══ INPUT ══

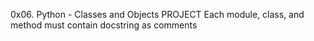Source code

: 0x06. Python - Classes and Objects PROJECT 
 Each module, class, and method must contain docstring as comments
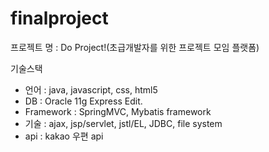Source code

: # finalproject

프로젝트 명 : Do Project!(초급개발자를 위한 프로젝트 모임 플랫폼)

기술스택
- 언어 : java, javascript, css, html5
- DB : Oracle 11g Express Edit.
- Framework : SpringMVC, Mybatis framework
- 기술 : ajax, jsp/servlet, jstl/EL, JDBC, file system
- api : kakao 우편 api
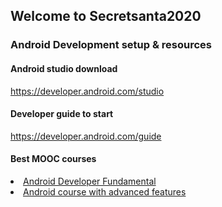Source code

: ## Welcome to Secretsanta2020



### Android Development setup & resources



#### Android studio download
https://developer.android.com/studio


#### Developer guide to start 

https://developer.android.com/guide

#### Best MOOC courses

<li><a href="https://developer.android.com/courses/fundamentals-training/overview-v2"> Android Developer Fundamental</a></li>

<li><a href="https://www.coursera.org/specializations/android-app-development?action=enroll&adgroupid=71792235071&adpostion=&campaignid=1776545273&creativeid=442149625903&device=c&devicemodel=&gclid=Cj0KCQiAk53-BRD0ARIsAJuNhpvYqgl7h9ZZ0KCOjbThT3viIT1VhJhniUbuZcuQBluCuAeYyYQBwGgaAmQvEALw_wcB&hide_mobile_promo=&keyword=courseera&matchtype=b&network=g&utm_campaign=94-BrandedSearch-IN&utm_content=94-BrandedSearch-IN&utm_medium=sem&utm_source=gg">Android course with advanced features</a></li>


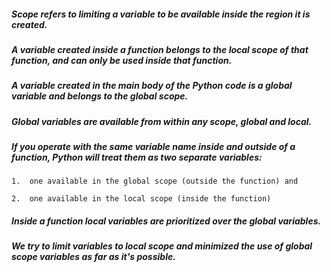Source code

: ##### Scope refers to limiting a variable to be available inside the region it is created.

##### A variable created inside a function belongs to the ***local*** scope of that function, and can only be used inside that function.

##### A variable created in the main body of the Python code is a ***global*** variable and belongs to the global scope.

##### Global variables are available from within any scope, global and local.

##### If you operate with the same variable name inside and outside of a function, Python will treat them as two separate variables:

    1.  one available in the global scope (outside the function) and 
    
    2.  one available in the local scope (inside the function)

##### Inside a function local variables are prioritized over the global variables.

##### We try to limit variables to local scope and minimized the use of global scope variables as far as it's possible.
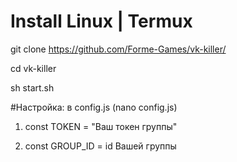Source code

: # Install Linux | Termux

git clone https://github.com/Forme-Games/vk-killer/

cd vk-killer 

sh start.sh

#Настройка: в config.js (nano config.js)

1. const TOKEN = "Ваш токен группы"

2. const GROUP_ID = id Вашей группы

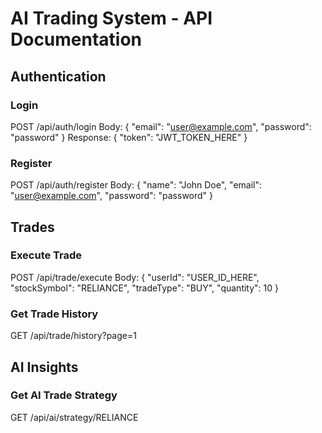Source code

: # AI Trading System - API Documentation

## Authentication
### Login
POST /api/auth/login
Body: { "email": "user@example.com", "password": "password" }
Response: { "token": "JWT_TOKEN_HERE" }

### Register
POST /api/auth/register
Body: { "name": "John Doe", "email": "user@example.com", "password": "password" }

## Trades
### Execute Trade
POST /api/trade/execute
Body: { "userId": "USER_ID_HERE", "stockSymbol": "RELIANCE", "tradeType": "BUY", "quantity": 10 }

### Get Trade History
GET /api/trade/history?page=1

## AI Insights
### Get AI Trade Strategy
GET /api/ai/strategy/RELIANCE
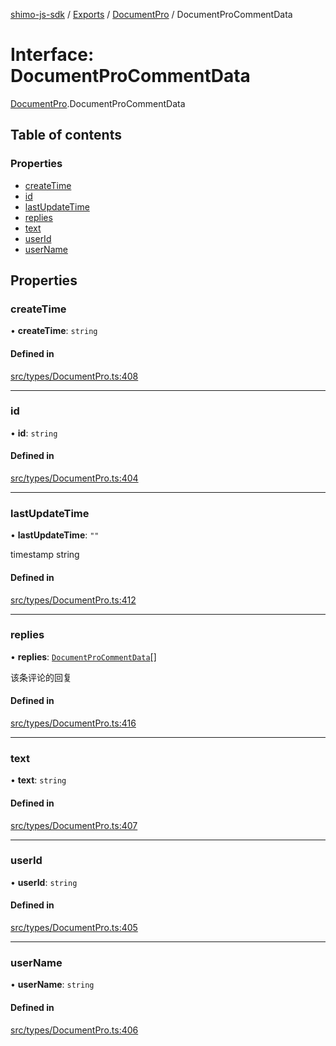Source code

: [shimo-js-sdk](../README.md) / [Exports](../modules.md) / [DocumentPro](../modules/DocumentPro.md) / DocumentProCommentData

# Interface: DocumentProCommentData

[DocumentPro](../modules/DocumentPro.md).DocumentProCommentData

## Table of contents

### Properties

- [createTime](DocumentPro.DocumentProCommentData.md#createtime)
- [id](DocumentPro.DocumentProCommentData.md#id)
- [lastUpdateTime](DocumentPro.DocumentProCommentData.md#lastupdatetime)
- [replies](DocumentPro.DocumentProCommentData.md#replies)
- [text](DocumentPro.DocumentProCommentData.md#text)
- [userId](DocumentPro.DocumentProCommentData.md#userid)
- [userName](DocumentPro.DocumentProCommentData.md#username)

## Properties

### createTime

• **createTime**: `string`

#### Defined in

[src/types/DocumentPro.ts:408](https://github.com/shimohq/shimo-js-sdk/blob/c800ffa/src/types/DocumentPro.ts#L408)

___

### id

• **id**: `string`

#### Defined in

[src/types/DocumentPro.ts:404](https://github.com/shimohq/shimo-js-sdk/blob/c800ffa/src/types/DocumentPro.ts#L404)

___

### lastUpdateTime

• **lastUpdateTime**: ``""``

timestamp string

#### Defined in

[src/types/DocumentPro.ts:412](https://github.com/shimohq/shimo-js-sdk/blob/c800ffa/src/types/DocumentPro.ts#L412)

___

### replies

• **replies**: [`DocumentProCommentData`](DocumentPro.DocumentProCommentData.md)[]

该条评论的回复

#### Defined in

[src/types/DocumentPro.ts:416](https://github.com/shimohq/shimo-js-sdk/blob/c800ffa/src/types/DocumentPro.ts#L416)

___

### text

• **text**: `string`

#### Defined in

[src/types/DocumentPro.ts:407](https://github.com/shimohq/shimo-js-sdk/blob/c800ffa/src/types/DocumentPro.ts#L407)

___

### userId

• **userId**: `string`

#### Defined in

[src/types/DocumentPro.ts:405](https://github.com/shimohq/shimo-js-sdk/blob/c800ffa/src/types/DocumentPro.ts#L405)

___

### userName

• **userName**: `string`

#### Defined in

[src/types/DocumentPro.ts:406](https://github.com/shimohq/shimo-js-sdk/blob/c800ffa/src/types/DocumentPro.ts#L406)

═══

EXERCISE INSTRUCTIONS
Out of the entries, report each line that contains the word "lastUpdateTime".

RESPONSE
- [lastUpdateTime](DocumentPro.DocumentProCommentData.md#lastupdatetime)
### lastUpdateTime
• **lastUpdateTime**: ``""``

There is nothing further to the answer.